Tonight my friend Carrie came over for dinner. My voice issue has been acting up, so she carried the conversation like a champ. I love hearing about all of her adventures in work and love.
Spending a lot of time alone while I’m not working and putting effort toward my recovery, I start to feel like my life is on hold and everything is standing still. Putting myself in the presence of others, no matter how broken I’m feeling, feels like it puts me back in the flow of life. (Thanks Carrie!) I’m sure there’s neuroscience that explains this, but I’ll just go with feeling.
I also feel this way when I go to my pain clinic groups. I’m usually tensely wrapped up in my thoughts and pain without realizing it, but by the end, after seeing everyone and talking about a therapeutic topic that resonates, I drive home feeling like a happy, gooey cheese. (Excuse the weird analogy- that’s what comes to mind.)
This makes me think about how much I love and appreciate the presence of my husband too, as the person I see every day.

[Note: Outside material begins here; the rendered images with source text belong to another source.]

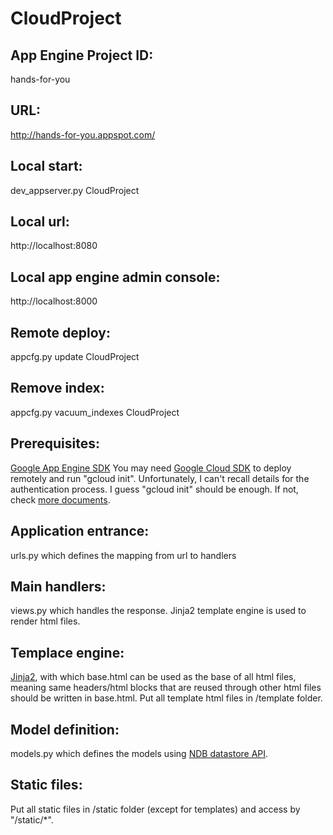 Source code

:# CloudProject
## App Engine Project ID:
hands-for-you

## URL:
http://hands-for-you.appspot.com/

## Local start:
dev_appserver.py CloudProject

## Local url:
http://localhost:8080

## Local app engine admin console:
http://localhost:8000 

## Remote deploy: 
appcfg.py update CloudProject

## Remove index: 
appcfg.py vacuum_indexes CloudProject

## Prerequisites:
[Google App Engine SDK](https://cloud.google.com/appengine/downloads#Google_App_Engine_SDK_for_Python)
You may need [Google Cloud SDK](https://cloud.google.com/sdk/?hl=en#windows) to deploy remotely and run "gcloud init". Unfortunately, I can't recall details for the authentication process. I guess "gcloud init" should be enough. If not, check [more documents](https://cloud.google.com/sdk/gcloud/).

## Application entrance:
urls.py which defines the mapping from url to handlers

## Main handlers:
views.py which handles the response. Jinja2 template engine is used to render html files.

## Templace engine:
[Jinja2](http://jinja.pocoo.org/docs/dev/templates/), with which base.html can be used as the base of all html files, meaning same headers/html blocks that are reused through other html files should be written in base.html. Put all template html files in /template folder.

## Model definition:
models.py which defines the models using [NDB datastore API](https://cloud.google.com/appengine/docs/python/ndb/).

## Static files:
Put all static files in /static folder (except for templates) and access by "/static/*".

One aspect of my life right now that I’d like to change is that I spend a lot of time alone. I had always been a super social person with a big network until my injuries and chronic pain caused me to need to reduce things smaller and smaller. I’m going to work on changing this.
Being in pain tends to make people want to isolate, (a “Don’t look at me, I’m a monster!” sort of feeling). But after having pain over a long period of time, us chronic pain-ers need to start tending to the opposite for positive recovery.
It feels like it actually takes a lot of skills and tools to do this, which we’ve never had to use before. First of all it takes energy to be social. We have to pace ourselves, we have to have acceptance for our conditions and however we’ll appear to others, and we have to be aware of and comfortable with any accommodations we might need to participate.
I’ll start reflecting on spending less time alone and how to flex these tools.